[Dataset items]
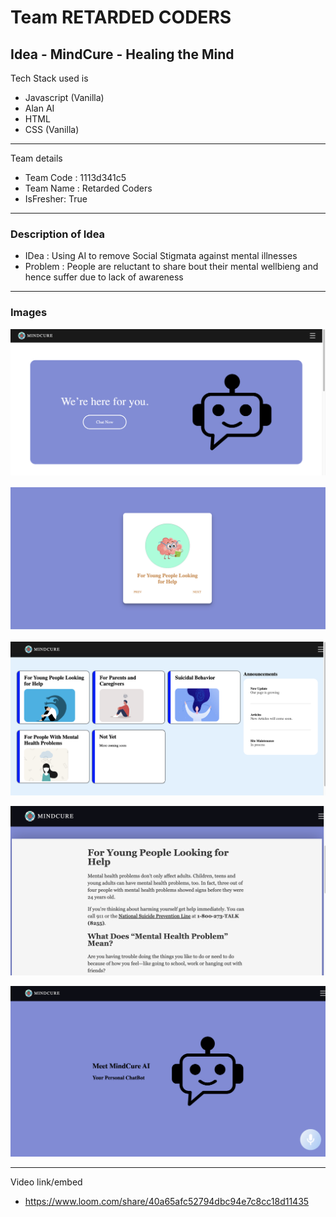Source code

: # Team RETARDED CODERS
## Idea - MindCure - Healing the Mind

Tech Stack used is 
- Javascript (Vanilla)
- Alan AI
- HTML
- CSS (Vanilla)

---
 Team details
- Team Code : 1113d341c5
- Team Name : Retarded Coders
- IsFresher: True

---
### Description of Idea

- IDea : Using AI to remove Social Stigmata against mental illnesses
- Problem : People are reluctant to share bout their mental wellbieng and hence suffer due to lack of awareness


---
### Images

![image](https://github.com/Tota-Ota/Mind_Cure/blob/main/resources/Screenshot_2022-02-27_at_10.37.51_PM.png)

![image](https://github.com/Tota-Ota/Mind_Cure/blob/main/resources/Screenshot_2022-02-27_at_10.38.07_PM.png)

![image](https://github.com/Tota-Ota/Mind_Cure/blob/main/resources/Screenshot_2022-02-27_at_10.38.20_PM.png)

![image](https://github.com/Tota-Ota/Mind_Cure/blob/main/resources/Screenshot_2022-02-27_at_10.38.53_PM.jpg)

![image](https://github.com/Tota-Ota/Mind_Cure/blob/main/resources/Screenshot_2022-02-27_at_10.39.08_PM.png)

---
Video link/embed


- https://www.loom.com/share/40a65afc52794dbc94e7c8cc18d11435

**What you should do**. Each line of the data that has the string "Team" should be returned.

**Task answer**.
: # Team RETARDED CODERS
 Team details
- Team Code : 1113d341c5
- Team Name : Retarded Coders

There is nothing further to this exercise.